Я выглянул через заднее окно около плиты, посмотрел вниз в уменьшенное перспективой очарование маленького садика, маленького рая, образованного примыкающими друг к другу задними дворами. Никто там сейчас не играл.
И никто не мог закричать оттуда, как мне хотелось бы.
«Олле-Олле-бык-на воле-еееееее…»
Что-то зашевелилось, зашуршало в темноте мансарды. Я подумал, что это крыса.
Я ошибся.
Шорох исходил от Бернарда О’Хара, человека, взявшего меня в плен так много лет назад. Это шевелился мой злой рок, человек, главной целью которого было травить и преследовать меня.
Я не собираюсь порочить его, сравнивая звук, который он производил, со звуком, производимым крысой. Я не сравнивал О’Хара с крысой, хотя его действия были так же раздражающе неуместны, как ярость крыс, скребущихся в стенах моей мансарды. Я, в сущности, не знаю О’Хара и знать не хочу. Тот факт, что в плен в Германии взял меня именно он, имеет для меня субмикроскопическое значение. Он не был моим карающим мечом. Моя игра была кончена задолго до того, как О’Хара взял меня в плен. Для меня О’Хара был не более чем сборщиком мусора, развеянного ветром по дорогам войны.

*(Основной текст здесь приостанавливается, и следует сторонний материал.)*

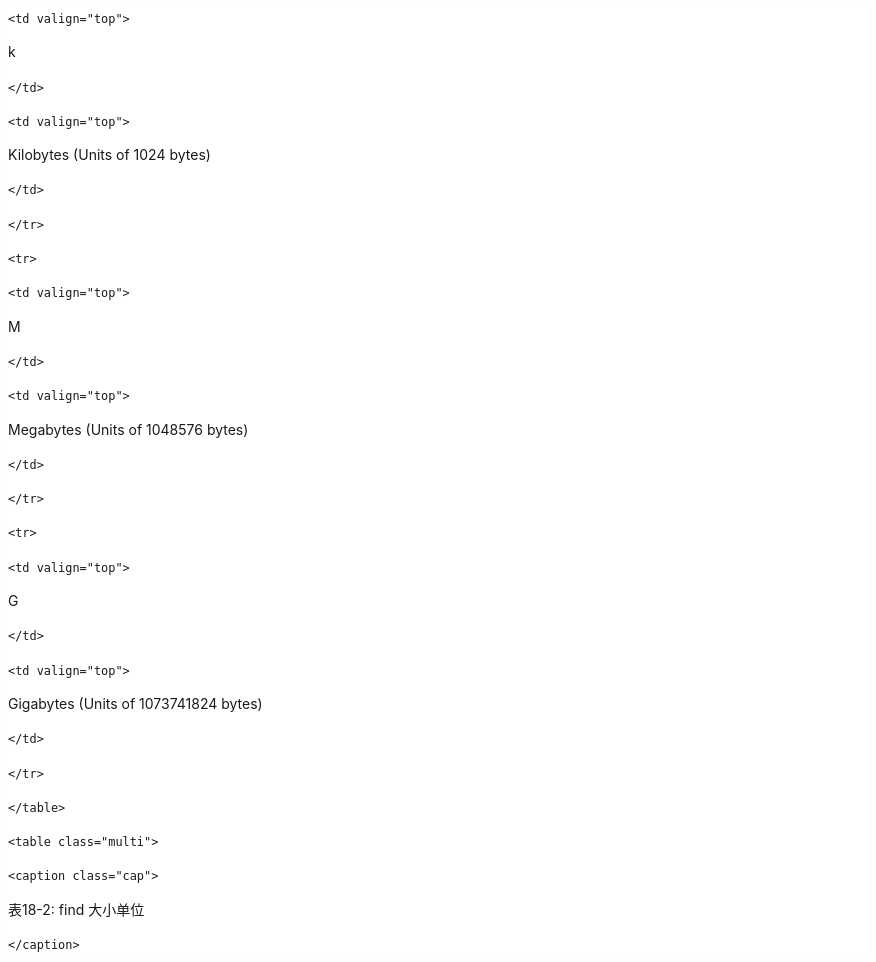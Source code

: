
 ```{=html}
```
```{=html}
<td valign="top">
```
k
```{=html}
</td>
```
```{=html}
<td valign="top">
```
Kilobytes (Units of 1024 bytes)
```{=html}
</td>
```
```{=html}
</tr>
```
```{=html}
<tr>
```
```{=html}
<td valign="top">
```
M
```{=html}
</td>
```
```{=html}
<td valign="top">
```
Megabytes (Units of 1048576 bytes)
```{=html}
</td>
```
```{=html}
</tr>
```
```{=html}
<tr>
```
```{=html}
<td valign="top">
```
G
```{=html}
</td>
```
```{=html}
<td valign="top">
```
Gigabytes (Units of 1073741824 bytes)
```{=html}
</td>
```
```{=html}
</tr>
```
```{=html}
</table>
```
```{=html}
<table class="multi">
```
```{=html}
<caption class="cap">
```
表18-2: find 大小单位
```{=html}
</caption>
```
```{=html}
```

О’Хара придерживался другой, более возвышенной точки зрения насчет того, кем мы были друг для друга. Во всяком случае, напившись, он вообразил себя Святым Георгием, а меня – драконом. Когда я увидел его в темноте моей мансарды, он сидел на перевернутом оцинкованном ведре. На нем была форма Американского легиона. Перед ним стояла бутылка виски. Он, очевидно, уже давно ожидал меня, прикладываясь к бутылке и покуривая. Он был пьян, но его форма была в полном порядке. Галстук был на месте, фуражка надета под должным углом. Форма много значила для него, и предполагалось, что для меня тоже.
– Знаешь, кто я? – сказал он.
– Да, – сказал я.
– Я уже не так молод, как тогда. Я здорово изменился?
– Нет, – ответил я. Я уже писал, что раньше он был похож на поджарого молодого волка. Теперь в моей мансарде он выглядел нездоровым, бледным, одутловатым, с воспаленными глазами. Я подумал, что теперь он больше похож на койота, чем на волка. Его послевоенные годы были не слишком лучезарными.
– Ждал меня? – сказал он.
– Вы же меня предупреждали, – сказал я. Мне следовало вести себя с ним вежливо и осторожно. Я, конечно, ничего хорошего от него не ждал. То, что он был в полной форме, и то, что он ниже меня ростом и легче весом, наводило меня на мысль, что у него есть оружие, скорее всего пистолет.
Он неловко поднялся с ведра, и стало видно, насколько он пьян. При этом он опрокинул ведро.
Он ухмыльнулся.
– Являлся я тебе когда-нибудь в кошмарных снах, Кемпбэлл? – спросил он.
– Часто, – сказал я. Это была, конечно, ложь.
– Удивляешься, что я пришел один?
– Да.
– Многие хотели прийти со мной. Целая компания хотела приехать со мной из Бостона. А когда я прибыл в Нью-Йорк сегодня днем, пошел в бар и разговорился с незнакомыми людьми, они тоже захотели пойти со мной.